Data listing:

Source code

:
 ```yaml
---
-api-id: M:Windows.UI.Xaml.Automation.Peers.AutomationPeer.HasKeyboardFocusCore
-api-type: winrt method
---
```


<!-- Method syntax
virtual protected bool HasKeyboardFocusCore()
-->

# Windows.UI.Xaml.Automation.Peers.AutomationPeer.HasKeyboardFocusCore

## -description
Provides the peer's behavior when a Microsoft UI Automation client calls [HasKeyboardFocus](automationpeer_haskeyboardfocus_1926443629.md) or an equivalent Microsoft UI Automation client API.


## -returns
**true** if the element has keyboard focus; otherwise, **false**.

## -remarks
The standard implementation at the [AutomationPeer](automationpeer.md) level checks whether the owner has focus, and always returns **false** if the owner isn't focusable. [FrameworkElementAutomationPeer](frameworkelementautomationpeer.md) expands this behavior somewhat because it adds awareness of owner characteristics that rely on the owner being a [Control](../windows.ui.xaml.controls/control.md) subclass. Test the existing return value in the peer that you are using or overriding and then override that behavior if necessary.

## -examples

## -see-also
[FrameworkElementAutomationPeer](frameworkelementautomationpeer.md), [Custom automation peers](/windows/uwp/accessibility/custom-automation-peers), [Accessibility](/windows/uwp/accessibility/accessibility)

Task: The answer must be a verbatim transcription of all the entries.

Reply:
Source code

:
 ```yaml
---
-api-id: M:Windows.UI.Xaml.Automation.Peers.AutomationPeer.HasKeyboardFocusCore
-api-type: winrt method
---
```


<!-- Method syntax
virtual protected bool HasKeyboardFocusCore()
-->

# Windows.UI.Xaml.Automation.Peers.AutomationPeer.HasKeyboardFocusCore

## -description
Provides the peer's behavior when a Microsoft UI Automation client calls [HasKeyboardFocus](automationpeer_haskeyboardfocus_1926443629.md) or an equivalent Microsoft UI Automation client API.


## -returns
**true** if the element has keyboard focus; otherwise, **false**.

## -remarks
The standard implementation at the [AutomationPeer](automationpeer.md) level checks whether the owner has focus, and always returns **false** if the owner isn't focusable. [FrameworkElementAutomationPeer](frameworkelementautomationpeer.md) expands this behavior somewhat because it adds awareness of owner characteristics that rely on the owner being a [Control](../windows.ui.xaml.controls/control.md) subclass. Test the existing return value in the peer that you are using or overriding and then override that behavior if necessary.

## -examples

## -see-also
[FrameworkElementAutomationPeer](frameworkelementautomationpeer.md), [Custom automation peers](/windows/uwp/accessibility/custom-automation-peers), [Accessibility](/windows/uwp/accessibility/accessibility)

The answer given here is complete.